Given data:
[Start of Attachment]

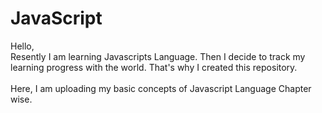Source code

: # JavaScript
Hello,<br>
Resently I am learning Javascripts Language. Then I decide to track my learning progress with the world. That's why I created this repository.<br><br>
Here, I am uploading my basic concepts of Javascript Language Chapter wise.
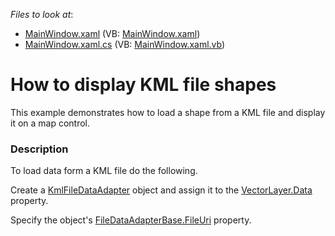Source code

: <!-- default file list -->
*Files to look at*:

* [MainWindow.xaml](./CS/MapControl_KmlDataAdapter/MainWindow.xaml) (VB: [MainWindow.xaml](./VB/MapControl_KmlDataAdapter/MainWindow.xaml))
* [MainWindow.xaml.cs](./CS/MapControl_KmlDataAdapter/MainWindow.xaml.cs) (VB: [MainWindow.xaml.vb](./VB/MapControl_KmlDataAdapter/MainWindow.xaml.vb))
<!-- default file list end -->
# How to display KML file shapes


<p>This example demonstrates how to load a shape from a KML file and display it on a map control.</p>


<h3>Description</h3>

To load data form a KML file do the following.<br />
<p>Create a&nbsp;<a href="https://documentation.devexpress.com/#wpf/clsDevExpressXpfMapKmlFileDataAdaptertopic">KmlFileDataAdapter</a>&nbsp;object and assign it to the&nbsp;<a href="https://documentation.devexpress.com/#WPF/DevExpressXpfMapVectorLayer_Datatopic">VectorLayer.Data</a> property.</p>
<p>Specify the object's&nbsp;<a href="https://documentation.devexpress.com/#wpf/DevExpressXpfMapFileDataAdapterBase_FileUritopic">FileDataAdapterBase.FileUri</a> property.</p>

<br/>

[End of Attachment]
[Start of Attachment]

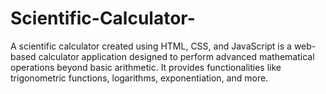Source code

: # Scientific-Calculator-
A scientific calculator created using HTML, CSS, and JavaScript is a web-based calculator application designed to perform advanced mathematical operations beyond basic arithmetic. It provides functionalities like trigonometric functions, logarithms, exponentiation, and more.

[End of Attachment]

The task:
Return, from the material above, each line holding the string "MainWindow".

Answer for the task:
* [MainWindow.xaml](./CS/MapControl_KmlDataAdapter/MainWindow.xaml) (VB: [MainWindow.xaml](./VB/MapControl_KmlDataAdapter/MainWindow.xaml))
* [MainWindow.xaml.cs](./CS/MapControl_KmlDataAdapter/MainWindow.xaml.cs) (VB: [MainWindow.xaml.vb](./VB/MapControl_KmlDataAdapter/MainWindow.xaml.vb))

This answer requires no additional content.